Ford saddles up Bronco to ride in the Super Bowl of American off-road racing

Posted by Talbot Payne on February 19, 2023

Johnson Valley, California — Late January in Florida means the start of the sports-car racing season on the high banks of Daytona International Speedway. Some of the auto industry’s greatest brands — Acura, Audi, BMW, Cadillac, Chevrolet, Ferrari, Ford, Honda, Lamborghini, Lexus, Porsche — field 24 Hours of Daytona racers in a demonstration of cutting-edge technology and raw speed.

But on the other side of the continent another epic, late-January endurance race is emerging as a manufacturer test.
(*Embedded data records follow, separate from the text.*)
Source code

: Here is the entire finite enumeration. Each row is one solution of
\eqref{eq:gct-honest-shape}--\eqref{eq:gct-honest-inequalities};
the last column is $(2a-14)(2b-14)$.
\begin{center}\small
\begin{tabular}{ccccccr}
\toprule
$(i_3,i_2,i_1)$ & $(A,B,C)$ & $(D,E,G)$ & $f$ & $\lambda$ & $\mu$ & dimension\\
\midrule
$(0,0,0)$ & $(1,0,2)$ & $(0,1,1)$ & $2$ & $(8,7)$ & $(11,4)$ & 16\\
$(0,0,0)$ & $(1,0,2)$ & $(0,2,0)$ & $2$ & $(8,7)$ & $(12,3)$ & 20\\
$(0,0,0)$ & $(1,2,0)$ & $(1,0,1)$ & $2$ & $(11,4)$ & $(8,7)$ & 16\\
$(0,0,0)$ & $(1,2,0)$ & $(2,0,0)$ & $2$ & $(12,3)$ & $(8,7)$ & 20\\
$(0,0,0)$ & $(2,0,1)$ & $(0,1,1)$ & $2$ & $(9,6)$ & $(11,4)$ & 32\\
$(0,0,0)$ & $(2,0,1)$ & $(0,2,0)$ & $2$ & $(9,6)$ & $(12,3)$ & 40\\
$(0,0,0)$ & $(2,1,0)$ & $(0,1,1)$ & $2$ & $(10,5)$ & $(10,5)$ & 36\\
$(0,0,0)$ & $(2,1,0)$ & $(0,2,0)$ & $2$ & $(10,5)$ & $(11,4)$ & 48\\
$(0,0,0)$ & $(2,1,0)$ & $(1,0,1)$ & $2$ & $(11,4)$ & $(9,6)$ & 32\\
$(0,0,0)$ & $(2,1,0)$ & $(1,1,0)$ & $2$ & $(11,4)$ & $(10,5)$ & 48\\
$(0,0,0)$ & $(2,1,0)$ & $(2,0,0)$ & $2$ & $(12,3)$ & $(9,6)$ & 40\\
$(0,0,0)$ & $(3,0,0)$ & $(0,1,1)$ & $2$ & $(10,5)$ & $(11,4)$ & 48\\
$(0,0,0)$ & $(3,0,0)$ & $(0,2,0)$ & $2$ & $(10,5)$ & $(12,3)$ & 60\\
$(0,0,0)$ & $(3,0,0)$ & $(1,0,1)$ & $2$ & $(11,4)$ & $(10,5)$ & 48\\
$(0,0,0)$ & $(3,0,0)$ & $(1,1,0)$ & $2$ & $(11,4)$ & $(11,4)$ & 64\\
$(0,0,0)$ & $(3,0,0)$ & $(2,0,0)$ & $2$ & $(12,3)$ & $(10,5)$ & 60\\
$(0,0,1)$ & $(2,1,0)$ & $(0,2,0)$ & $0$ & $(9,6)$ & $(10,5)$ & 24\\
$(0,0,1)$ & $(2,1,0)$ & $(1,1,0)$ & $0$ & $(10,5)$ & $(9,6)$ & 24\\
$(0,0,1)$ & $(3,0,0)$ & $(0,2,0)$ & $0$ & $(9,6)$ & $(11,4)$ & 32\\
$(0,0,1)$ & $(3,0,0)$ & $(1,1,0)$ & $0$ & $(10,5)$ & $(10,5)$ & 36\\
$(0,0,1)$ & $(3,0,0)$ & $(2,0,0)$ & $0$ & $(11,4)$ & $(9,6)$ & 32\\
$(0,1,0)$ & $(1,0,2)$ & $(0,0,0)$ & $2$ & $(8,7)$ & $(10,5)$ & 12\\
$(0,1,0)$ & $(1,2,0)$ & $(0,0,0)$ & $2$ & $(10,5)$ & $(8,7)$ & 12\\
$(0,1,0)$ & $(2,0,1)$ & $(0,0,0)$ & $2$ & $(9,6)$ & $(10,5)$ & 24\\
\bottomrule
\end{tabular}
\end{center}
Except this race features SUVs on the high dunes of the Mojave Desert.

King of the Hammers is America’s greatest off-road race and an emerging battlefield for brand supremacy as SUVs now dominate the vehicle marketplace. Ford Motor Co., which has made a name for itself in sports-car racing with Ford GTs and Mustang GT4s, is determined to make King of the Hammers its playground, too.

Ford Bronco racers swept the podium in the 4600 class at the 2023 Progressive King of the Hammers Powered by OPTIMA Batteries.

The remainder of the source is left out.